Dans un article d’opinion, une Heidi Hautala clairement frustrée (Citation2018) donne des détails sur l’implication intense du Maroc dans l’ensemble du processus de « consultation avec les Sahraouis » du PE, concluant que l’UE « doit défendre les principes du droit international au lieu de signer des accords qui violent clairement l’état de droit […]. Notre réputation et le destin d’un peuple sont en jeu. » Elle a correctement prédit que la CJUE « rejetterait probablement » tout nouvel accord.

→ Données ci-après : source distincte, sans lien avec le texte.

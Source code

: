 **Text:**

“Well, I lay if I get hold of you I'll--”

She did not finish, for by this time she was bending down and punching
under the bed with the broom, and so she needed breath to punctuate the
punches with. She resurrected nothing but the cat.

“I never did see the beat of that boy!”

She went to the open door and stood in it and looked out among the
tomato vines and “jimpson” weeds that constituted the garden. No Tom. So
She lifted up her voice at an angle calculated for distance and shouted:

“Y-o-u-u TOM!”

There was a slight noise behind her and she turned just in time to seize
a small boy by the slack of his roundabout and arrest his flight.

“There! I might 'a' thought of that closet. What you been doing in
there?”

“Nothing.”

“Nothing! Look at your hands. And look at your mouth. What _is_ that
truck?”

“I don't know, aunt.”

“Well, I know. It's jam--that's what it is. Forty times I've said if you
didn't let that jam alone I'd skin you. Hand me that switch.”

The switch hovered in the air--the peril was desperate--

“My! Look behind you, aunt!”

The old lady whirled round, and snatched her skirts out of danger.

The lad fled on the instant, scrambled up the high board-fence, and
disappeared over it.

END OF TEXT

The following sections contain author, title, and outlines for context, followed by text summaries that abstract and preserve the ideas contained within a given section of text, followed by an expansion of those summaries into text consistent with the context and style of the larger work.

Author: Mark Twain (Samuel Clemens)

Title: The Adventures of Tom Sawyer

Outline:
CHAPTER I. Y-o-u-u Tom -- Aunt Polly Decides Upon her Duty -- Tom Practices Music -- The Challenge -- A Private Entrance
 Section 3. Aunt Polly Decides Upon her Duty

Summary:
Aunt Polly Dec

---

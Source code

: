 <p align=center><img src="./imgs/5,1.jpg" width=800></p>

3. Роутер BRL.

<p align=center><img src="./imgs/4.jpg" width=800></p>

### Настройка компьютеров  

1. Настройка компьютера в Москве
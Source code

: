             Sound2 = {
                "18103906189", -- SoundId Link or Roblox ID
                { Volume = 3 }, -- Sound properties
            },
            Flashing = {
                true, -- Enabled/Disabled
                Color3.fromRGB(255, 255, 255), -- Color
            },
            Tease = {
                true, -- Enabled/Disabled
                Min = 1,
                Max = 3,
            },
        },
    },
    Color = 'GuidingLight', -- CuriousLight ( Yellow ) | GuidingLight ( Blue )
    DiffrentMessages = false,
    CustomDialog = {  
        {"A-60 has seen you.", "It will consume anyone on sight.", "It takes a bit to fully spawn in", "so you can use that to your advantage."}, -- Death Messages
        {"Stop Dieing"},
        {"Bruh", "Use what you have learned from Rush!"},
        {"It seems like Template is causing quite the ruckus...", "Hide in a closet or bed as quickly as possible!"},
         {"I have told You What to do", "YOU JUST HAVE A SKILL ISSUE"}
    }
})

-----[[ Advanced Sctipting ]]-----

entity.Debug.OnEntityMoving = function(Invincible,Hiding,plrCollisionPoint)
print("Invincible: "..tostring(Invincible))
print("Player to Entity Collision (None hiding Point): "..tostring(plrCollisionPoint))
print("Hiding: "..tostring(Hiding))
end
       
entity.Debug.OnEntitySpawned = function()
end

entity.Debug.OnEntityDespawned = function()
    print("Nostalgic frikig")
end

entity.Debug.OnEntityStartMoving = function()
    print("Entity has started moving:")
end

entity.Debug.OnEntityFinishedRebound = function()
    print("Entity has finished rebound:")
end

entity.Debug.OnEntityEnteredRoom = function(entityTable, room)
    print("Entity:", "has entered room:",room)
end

À ce stade, des questions avaient commencé à émerger concernant la chef de mission, la députée européenne Lalonde. Il semblait qu’elle était, avec Pargneaux susmentionné, membre du conseil d’administration d’une fondation appelée EuroMedA. EuroMedA, non répertoriée dans le registre des lobbies de l’UE, était initialement hébergée par le cabinet de lobbying Hill+Knowlton Strategies, dont l’État marocain était un client important. De plus, le conseil d’administration d’EuroMedA comprenait également d’importants personnalités politiques marocaines (par exemple, le vice-président d’EuroMedA était Salaheddine Mezouar, ancien ministre marocain de longue date). Les membres du conseil ne recevaient apparemment aucune rémunération. En décembre 2018, une enquête interne a été lancée contre Lalonde et trois autres députés européens (Pargneaux, la Roumaine de centre-droit Romona Manescu et la libérale belge Frédérique Ries) pour d’éventuelles violations du code de conduite du PE, selon lequel les députés doivent déclarer les conflits d’intérêts s’ils sont proposés en tant que rapporteurs, ou « avant de prendre la parole ou de voter en séance plénière ou dans l’un des organes du Parlement », indépendamment de « la rémunération ou la non-rémunération de l’adhésion ou de l’activité en question ». Lalonde a ensuite démissionné en tant que rapporteur du PE sur l’accord commercial agricole révisé. Cependant, le vote a eu lieu comme prévu début 2019. Enfin, les chefs de groupe politiques ont décidé qu’aucun débat parlementaire public ne devait avoir lieu sur la question avant le vote. Un an plus tard, les conclusions de l’enquête éthique sur Lalonde et ses collègues n’avaient pas été rendues publiques. Le secrétaire général du PE, Klaus Welle, a refusé une demande de liberté d’information, affirmant que sa divulgation « porterait sérieusement atteinte au processus décisionnel de l’institution »).